*Exercise material*:
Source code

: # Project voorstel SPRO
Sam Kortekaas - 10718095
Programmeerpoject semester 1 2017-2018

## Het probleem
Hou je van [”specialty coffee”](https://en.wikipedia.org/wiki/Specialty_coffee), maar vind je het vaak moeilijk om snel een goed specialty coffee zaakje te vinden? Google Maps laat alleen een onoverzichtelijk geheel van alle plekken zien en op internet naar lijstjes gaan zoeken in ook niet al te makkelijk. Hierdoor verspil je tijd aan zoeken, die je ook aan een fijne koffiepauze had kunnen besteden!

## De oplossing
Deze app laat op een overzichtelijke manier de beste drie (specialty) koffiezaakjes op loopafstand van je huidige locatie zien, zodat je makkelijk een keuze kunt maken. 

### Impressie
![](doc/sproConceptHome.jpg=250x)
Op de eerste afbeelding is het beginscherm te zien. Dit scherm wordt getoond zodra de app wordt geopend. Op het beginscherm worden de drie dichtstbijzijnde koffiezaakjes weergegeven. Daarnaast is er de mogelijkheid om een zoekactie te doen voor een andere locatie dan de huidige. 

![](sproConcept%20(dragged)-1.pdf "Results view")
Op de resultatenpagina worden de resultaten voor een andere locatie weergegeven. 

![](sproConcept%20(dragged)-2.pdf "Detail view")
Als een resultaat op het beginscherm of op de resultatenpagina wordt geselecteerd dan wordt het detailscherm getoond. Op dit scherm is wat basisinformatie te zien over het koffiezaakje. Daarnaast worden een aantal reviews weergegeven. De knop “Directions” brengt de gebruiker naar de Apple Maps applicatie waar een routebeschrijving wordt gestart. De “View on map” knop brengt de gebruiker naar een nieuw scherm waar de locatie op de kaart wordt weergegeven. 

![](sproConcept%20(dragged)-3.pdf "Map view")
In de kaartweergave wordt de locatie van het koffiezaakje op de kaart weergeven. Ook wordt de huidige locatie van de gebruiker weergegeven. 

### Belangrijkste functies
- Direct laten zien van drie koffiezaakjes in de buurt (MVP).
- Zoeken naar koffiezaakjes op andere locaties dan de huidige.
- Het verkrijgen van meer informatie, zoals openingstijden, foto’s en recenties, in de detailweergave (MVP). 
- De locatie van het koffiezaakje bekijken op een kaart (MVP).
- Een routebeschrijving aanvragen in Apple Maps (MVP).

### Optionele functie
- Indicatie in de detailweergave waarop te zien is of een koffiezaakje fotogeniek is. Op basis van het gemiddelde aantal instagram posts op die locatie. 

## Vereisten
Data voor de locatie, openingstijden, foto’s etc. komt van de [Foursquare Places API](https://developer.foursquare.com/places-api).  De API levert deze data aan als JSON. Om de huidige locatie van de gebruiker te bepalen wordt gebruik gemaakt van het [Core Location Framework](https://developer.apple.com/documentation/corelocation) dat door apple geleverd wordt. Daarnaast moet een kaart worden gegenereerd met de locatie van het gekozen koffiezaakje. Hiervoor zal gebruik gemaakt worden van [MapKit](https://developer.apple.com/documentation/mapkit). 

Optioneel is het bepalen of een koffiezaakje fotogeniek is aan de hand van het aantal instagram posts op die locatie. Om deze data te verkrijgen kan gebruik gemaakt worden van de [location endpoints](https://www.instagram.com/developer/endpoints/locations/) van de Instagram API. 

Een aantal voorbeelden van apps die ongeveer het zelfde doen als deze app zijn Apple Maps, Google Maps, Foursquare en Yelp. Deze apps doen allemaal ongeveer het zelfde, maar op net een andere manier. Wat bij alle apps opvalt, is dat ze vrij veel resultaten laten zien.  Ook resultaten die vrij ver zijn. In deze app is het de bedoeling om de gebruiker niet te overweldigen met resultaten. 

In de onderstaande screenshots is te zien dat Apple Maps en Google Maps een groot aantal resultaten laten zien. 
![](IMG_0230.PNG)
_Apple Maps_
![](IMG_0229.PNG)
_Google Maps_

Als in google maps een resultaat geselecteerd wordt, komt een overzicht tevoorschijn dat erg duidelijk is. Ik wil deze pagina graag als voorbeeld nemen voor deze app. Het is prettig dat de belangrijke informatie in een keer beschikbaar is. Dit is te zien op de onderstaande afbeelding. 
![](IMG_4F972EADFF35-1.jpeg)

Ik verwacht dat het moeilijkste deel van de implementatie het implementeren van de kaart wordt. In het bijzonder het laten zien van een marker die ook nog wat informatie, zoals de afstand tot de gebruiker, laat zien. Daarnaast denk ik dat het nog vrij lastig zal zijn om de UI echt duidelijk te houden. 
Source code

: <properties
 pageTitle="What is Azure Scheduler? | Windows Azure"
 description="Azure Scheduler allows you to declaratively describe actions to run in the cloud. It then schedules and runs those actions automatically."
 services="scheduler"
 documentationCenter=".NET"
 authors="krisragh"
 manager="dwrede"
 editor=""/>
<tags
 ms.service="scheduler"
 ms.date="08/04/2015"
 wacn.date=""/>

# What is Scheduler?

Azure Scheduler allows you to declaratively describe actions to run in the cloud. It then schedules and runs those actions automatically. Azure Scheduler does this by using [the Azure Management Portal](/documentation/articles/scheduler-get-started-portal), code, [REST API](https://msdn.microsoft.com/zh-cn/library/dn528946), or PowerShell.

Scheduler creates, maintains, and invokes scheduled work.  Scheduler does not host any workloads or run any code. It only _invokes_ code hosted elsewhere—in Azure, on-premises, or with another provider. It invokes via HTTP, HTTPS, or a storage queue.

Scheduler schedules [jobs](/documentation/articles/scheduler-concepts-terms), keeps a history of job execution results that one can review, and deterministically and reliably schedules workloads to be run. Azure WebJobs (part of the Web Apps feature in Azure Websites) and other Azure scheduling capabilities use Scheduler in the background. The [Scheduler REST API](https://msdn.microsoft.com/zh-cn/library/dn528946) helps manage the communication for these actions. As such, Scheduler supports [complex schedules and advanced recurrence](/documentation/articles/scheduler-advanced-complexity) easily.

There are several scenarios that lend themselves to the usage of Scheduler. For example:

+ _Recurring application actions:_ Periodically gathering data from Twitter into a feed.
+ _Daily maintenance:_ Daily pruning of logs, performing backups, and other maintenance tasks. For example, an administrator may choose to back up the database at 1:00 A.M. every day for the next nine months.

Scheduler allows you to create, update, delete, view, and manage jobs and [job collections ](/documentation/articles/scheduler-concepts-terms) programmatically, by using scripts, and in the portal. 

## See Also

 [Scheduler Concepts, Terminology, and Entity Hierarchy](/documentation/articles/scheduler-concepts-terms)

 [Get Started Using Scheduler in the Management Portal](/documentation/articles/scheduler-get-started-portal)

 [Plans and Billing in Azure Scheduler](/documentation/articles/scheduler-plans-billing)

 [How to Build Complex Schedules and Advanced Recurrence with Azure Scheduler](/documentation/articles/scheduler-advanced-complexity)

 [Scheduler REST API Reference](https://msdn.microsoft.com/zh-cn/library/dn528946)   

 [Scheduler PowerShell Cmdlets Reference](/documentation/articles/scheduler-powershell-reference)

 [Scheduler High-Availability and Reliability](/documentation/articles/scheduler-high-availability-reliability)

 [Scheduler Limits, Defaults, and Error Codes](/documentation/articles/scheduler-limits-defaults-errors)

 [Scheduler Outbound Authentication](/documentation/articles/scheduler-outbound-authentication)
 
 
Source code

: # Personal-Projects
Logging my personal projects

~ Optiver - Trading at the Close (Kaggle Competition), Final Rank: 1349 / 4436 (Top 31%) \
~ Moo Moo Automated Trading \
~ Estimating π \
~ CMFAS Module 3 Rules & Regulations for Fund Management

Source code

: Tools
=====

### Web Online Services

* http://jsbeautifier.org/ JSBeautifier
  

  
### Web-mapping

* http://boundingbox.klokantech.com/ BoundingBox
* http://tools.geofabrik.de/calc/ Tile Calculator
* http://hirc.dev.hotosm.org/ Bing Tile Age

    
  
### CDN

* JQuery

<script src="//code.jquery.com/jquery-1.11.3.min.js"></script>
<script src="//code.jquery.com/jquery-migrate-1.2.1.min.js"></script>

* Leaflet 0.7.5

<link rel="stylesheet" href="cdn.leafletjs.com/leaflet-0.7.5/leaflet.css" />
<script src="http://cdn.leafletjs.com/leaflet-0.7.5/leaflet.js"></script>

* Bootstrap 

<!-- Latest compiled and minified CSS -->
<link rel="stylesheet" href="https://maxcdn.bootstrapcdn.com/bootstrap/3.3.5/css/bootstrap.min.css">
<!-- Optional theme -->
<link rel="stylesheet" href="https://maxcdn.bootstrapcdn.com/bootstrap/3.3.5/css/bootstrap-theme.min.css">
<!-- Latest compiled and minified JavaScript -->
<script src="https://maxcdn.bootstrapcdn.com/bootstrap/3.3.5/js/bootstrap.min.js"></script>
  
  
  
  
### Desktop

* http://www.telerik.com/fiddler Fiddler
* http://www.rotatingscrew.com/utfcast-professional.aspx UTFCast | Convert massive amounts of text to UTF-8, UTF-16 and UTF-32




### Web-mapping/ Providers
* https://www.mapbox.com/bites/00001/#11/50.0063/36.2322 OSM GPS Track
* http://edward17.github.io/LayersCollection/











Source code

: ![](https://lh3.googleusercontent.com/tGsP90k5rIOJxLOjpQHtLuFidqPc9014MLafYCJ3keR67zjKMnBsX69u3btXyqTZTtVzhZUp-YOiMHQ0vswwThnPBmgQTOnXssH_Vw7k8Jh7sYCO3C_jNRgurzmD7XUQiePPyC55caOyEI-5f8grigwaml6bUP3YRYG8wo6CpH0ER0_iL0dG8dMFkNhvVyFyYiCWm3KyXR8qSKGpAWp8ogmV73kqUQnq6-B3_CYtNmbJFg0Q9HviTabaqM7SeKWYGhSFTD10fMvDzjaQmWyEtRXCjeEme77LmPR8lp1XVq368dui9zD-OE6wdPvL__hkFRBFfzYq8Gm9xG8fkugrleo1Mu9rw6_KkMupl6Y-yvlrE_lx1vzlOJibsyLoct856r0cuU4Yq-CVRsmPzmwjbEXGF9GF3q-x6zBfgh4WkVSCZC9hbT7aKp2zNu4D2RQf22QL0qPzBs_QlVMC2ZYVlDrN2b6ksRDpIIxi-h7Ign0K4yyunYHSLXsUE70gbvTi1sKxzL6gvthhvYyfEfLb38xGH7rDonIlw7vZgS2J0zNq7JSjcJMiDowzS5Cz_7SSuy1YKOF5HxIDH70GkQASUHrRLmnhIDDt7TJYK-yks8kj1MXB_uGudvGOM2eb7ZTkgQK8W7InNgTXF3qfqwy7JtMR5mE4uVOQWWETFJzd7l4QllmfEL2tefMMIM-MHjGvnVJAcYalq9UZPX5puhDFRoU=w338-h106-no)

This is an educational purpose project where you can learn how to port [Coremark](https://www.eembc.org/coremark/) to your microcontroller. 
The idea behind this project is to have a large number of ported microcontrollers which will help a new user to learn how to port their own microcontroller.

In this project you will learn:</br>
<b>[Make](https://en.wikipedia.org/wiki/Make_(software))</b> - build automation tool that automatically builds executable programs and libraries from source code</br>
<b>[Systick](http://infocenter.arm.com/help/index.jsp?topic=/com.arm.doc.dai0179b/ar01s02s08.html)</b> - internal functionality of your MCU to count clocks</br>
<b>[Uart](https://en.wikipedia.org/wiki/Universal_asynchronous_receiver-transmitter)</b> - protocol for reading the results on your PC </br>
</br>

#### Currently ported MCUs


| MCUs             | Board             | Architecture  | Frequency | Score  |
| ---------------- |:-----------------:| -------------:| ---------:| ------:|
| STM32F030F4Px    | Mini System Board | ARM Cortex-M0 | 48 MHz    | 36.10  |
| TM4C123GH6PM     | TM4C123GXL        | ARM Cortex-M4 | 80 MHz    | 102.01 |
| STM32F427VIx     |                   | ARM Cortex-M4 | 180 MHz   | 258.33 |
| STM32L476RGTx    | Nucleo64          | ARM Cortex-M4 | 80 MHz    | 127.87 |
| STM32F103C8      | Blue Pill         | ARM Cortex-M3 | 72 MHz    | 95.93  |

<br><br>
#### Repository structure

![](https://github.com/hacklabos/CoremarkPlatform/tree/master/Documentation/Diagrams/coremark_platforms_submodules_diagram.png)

*Aim of the task*: Give back the records above exactly, limited to the lines between the one holding "## See Also" and the one holding "[Plans and Billing", inclusive.

*Exercise solution*:
## See Also

 [Scheduler Concepts, Terminology, and Entity Hierarchy](/documentation/articles/scheduler-concepts-terms)

 [Get Started Using Scheduler in the Management Portal](/documentation/articles/scheduler-get-started-portal)

 [Plans and Billing in Azure Scheduler](/documentation/articles/scheduler-plans-billing)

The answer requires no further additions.